**WORK REQUIRED**
Filter the listing below, keeping only the lines with the word "footnote".

*** DATA RECORDS Section Begins ***

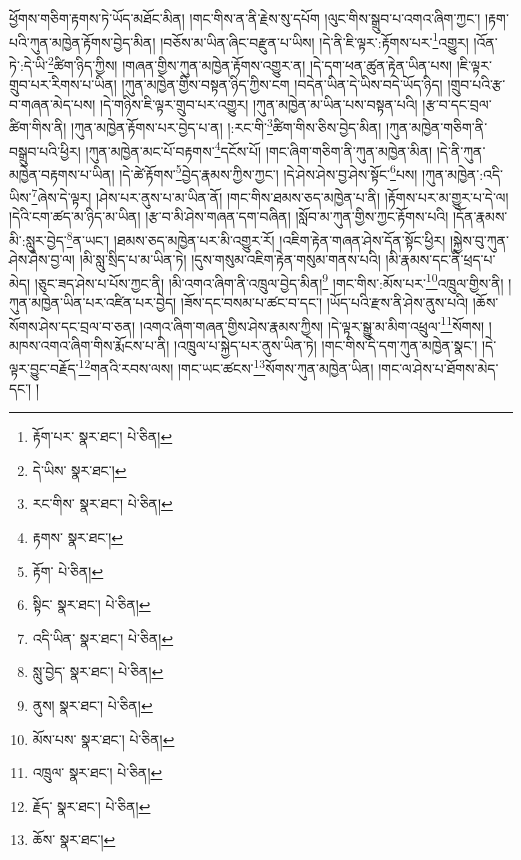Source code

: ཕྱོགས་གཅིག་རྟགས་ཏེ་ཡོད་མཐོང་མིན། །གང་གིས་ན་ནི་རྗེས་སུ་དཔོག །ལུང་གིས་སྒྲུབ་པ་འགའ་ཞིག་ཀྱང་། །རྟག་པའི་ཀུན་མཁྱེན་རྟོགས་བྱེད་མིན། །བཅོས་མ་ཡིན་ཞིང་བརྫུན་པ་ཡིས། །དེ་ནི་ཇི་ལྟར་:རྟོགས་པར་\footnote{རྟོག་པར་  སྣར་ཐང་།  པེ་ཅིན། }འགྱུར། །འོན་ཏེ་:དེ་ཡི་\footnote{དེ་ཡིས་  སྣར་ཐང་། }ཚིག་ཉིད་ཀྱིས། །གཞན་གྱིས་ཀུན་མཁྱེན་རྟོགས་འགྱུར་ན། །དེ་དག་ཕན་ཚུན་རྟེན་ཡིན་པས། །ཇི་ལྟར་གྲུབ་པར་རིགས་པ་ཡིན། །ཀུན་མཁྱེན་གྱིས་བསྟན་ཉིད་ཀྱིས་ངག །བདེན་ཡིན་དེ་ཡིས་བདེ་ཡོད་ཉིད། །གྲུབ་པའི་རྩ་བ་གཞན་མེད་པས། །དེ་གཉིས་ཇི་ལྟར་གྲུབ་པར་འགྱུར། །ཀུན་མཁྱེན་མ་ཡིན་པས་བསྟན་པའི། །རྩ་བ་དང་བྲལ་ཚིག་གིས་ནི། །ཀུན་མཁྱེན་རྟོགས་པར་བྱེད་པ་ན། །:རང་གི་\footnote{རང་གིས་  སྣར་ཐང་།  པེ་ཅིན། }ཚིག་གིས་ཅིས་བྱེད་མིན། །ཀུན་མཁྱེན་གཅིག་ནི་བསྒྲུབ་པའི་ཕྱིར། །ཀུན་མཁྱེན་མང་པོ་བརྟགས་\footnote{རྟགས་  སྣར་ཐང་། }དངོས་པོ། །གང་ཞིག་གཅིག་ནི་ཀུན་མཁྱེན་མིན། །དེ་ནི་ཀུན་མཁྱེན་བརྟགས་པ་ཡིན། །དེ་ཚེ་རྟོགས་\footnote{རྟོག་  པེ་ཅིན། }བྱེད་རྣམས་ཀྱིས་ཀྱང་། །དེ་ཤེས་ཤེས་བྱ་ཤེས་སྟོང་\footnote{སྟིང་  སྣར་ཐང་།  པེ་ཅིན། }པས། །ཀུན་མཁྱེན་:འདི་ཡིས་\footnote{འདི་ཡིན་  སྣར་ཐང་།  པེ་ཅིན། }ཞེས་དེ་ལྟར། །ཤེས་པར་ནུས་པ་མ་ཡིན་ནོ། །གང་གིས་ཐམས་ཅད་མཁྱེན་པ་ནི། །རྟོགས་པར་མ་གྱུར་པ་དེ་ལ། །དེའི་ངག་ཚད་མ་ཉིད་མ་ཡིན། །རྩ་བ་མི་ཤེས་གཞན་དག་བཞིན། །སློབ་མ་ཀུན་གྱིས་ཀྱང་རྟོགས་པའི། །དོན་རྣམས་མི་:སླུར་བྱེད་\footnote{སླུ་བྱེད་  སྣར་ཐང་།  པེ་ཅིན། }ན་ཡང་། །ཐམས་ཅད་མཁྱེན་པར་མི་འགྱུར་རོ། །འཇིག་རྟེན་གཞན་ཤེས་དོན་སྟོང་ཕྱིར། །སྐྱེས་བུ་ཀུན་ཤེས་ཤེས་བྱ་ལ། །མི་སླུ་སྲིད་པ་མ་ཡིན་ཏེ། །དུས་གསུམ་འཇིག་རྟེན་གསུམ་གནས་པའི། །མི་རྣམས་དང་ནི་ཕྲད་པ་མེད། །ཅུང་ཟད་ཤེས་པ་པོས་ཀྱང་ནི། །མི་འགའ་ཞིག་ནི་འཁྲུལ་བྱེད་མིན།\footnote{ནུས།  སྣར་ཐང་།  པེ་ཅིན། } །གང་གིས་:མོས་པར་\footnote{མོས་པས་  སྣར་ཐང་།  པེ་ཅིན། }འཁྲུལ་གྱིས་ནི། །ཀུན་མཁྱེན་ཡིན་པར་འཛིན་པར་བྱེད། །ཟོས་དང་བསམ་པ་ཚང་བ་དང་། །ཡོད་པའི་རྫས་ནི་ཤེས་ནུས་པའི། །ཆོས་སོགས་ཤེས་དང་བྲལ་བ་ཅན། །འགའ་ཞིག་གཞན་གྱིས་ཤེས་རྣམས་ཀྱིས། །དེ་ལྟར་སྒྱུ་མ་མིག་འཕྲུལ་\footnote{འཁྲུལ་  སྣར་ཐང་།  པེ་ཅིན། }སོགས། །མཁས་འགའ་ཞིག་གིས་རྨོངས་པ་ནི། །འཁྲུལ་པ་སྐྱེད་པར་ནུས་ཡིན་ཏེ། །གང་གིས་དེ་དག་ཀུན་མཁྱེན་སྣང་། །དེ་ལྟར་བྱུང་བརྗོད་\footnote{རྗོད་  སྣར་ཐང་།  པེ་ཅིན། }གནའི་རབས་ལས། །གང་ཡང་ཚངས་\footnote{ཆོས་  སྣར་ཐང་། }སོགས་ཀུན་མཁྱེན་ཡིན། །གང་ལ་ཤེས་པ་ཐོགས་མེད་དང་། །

*** DATA RECORDS Section Ends ***
*** DATA RECORDS Section Begins ***

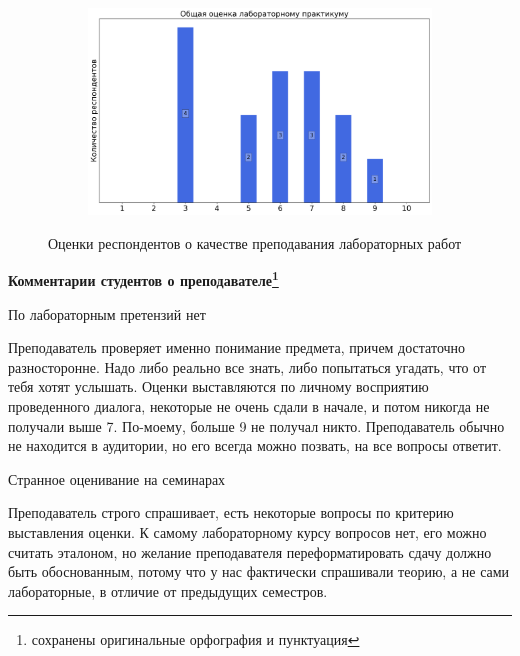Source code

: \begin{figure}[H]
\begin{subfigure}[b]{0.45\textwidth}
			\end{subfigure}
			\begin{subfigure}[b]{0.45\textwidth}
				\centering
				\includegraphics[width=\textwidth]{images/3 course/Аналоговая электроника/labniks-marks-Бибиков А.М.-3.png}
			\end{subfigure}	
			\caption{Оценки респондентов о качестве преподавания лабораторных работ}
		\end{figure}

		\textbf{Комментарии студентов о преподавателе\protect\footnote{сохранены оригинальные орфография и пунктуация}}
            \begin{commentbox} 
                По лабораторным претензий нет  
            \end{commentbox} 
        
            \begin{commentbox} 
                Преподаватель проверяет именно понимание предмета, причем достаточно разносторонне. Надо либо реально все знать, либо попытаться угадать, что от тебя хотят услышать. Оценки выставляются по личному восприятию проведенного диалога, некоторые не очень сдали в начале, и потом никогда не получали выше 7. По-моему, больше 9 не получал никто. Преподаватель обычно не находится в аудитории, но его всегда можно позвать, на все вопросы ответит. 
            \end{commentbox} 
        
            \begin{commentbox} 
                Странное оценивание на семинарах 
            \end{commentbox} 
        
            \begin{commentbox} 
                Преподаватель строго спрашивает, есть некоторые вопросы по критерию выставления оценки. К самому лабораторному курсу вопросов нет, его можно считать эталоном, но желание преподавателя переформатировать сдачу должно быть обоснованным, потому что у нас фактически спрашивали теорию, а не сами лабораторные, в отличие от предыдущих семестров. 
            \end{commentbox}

*** DATA RECORDS Section Ends ***
*** DATA RECORDS Section Begins ***

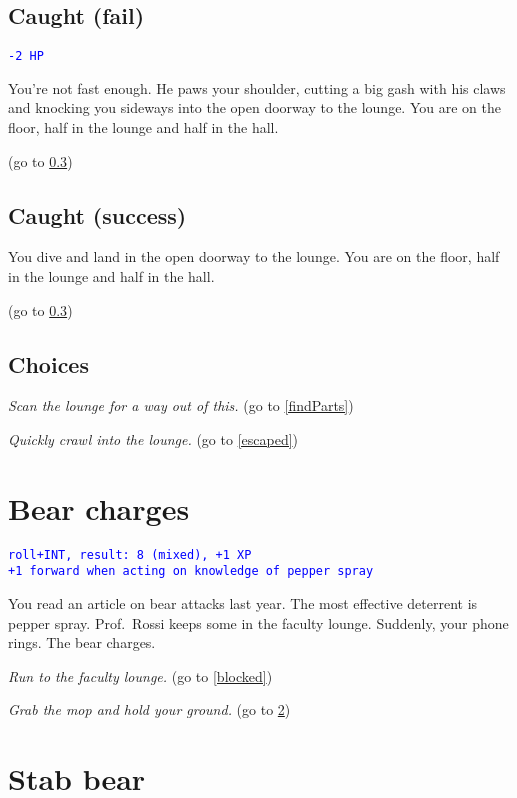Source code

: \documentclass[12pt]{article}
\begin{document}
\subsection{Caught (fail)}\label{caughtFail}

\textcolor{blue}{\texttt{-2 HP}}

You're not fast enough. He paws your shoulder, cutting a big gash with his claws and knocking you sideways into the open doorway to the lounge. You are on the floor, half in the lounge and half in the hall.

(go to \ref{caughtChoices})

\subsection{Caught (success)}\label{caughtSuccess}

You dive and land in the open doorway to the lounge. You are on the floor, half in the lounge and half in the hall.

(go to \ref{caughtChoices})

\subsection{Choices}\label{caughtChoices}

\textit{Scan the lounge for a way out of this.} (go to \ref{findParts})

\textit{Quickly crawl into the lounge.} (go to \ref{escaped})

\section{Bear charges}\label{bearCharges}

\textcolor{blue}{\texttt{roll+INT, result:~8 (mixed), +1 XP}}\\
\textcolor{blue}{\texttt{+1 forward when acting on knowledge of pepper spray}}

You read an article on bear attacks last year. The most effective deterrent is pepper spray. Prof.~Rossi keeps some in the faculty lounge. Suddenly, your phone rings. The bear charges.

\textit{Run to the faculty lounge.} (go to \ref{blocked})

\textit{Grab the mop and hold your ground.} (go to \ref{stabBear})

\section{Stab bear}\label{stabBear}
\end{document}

*** DATA RECORDS Section Ends ***

**TASK RESPONSE**
: ཕྱོགས་གཅིག་རྟགས་ཏེ་ཡོད་མཐོང་མིན། །གང་གིས་ན་ནི་རྗེས་སུ་དཔོག །ལུང་གིས་སྒྲུབ་པ་འགའ་ཞིག་ཀྱང་། །རྟག་པའི་ཀུན་མཁྱེན་རྟོགས་བྱེད་མིན། །བཅོས་མ་ཡིན་ཞིང་བརྫུན་པ་ཡིས། །དེ་ནི་ཇི་ལྟར་:རྟོགས་པར་\footnote{རྟོག་པར་  སྣར་ཐང་།  པེ་ཅིན། }འགྱུར། །འོན་ཏེ་:དེ་ཡི་\footnote{དེ་ཡིས་  སྣར་ཐང་། }ཚིག་ཉིད་ཀྱིས། །གཞན་གྱིས་ཀུན་མཁྱེན་རྟོགས་འགྱུར་ན། །དེ་དག་ཕན་ཚུན་རྟེན་ཡིན་པས། །ཇི་ལྟར་གྲུབ་པར་རིགས་པ་ཡིན། །ཀུན་མཁྱེན་གྱིས་བསྟན་ཉིད་ཀྱིས་ངག །བདེན་ཡིན་དེ་ཡིས་བདེ་ཡོད་ཉིད། །གྲུབ་པའི་རྩ་བ་གཞན་མེད་པས། །དེ་གཉིས་ཇི་ལྟར་གྲུབ་པར་འགྱུར། །ཀུན་མཁྱེན་མ་ཡིན་པས་བསྟན་པའི། །རྩ་བ་དང་བྲལ་ཚིག་གིས་ནི། །ཀུན་མཁྱེན་རྟོགས་པར་བྱེད་པ་ན། །:རང་གི་\footnote{རང་གིས་  སྣར་ཐང་།  པེ་ཅིན། }ཚིག་གིས་ཅིས་བྱེད་མིན། །ཀུན་མཁྱེན་གཅིག་ནི་བསྒྲུབ་པའི་ཕྱིར། །ཀུན་མཁྱེན་མང་པོ་བརྟགས་\footnote{རྟགས་  སྣར་ཐང་། }དངོས་པོ། །གང་ཞིག་གཅིག་ནི་ཀུན་མཁྱེན་མིན། །དེ་ནི་ཀུན་མཁྱེན་བརྟགས་པ་ཡིན། །དེ་ཚེ་རྟོགས་\footnote{རྟོག་  པེ་ཅིན། }བྱེད་རྣམས་ཀྱིས་ཀྱང་། །དེ་ཤེས་ཤེས་བྱ་ཤེས་སྟོང་\footnote{སྟིང་  སྣར་ཐང་།  པེ་ཅིན། }པས། །ཀུན་མཁྱེན་:འདི་ཡིས་\footnote{འདི་ཡིན་  སྣར་ཐང་།  པེ་ཅིན། }ཞེས་དེ་ལྟར། །ཤེས་པར་ནུས་པ་མ་ཡིན་ནོ། །གང་གིས་ཐམས་ཅད་མཁྱེན་པ་ནི། །རྟོགས་པར་མ་གྱུར་པ་དེ་ལ། །དེའི་ངག་ཚད་མ་ཉིད་མ་ཡིན། །རྩ་བ་མི་ཤེས་གཞན་དག་བཞིན། །སློབ་མ་ཀུན་གྱིས་ཀྱང་རྟོགས་པའི། །དོན་རྣམས་མི་:སླུར་བྱེད་\footnote{སླུ་བྱེད་  སྣར་ཐང་།  པེ་ཅིན། }ན་ཡང་། །ཐམས་ཅད་མཁྱེན་པར་མི་འགྱུར་རོ། །འཇིག་རྟེན་གཞན་ཤེས་དོན་སྟོང་ཕྱིར། །སྐྱེས་བུ་ཀུན་ཤེས་ཤེས་བྱ་ལ། །མི་སླུ་སྲིད་པ་མ་ཡིན་ཏེ། །དུས་གསུམ་འཇིག་རྟེན་གསུམ་གནས་པའི། །མི་རྣམས་དང་ནི་ཕྲད་པ་མེད། །ཅུང་ཟད་ཤེས་པ་པོས་ཀྱང་ནི། །མི་འགའ་ཞིག་ནི་འཁྲུལ་བྱེད་མིན།\footnote{ནུས།  སྣར་ཐང་།  པེ་ཅིན། } །གང་གིས་:མོས་པར་\footnote{མོས་པས་  སྣར་ཐང་།  པེ་ཅིན། }འཁྲུལ་གྱིས་ནི། །ཀུན་མཁྱེན་ཡིན་པར་འཛིན་པར་བྱེད། །ཟོས་དང་བསམ་པ་ཚང་བ་དང་། །ཡོད་པའི་རྫས་ནི་ཤེས་ནུས་པའི། །ཆོས་སོགས་ཤེས་དང་བྲལ་བ་ཅན། །འགའ་ཞིག་གཞན་གྱིས་ཤེས་རྣམས་ཀྱིས། །དེ་ལྟར་སྒྱུ་མ་མིག་འཕྲུལ་\footnote{འཁྲུལ་  སྣར་ཐང་།  པེ་ཅིན། }སོགས། །མཁས་འགའ་ཞིག་གིས་རྨོངས་པ་ནི། །འཁྲུལ་པ་སྐྱེད་པར་ནུས་ཡིན་ཏེ། །གང་གིས་དེ་དག་ཀུན་མཁྱེན་སྣང་། །དེ་ལྟར་བྱུང་བརྗོད་\footnote{རྗོད་  སྣར་ཐང་།  པེ་ཅིན། }གནའི་རབས་ལས། །གང་ཡང་ཚངས་\footnote{ཆོས་  སྣར་ཐང་། }སོགས་ཀུན་མཁྱེན་ཡིན། །གང་ལ་ཤེས་པ་ཐོགས་མེད་དང་། །
		\textbf{Комментарии студентов о преподавателе\protect\footnote{сохранены оригинальные орфография и пунктуация}}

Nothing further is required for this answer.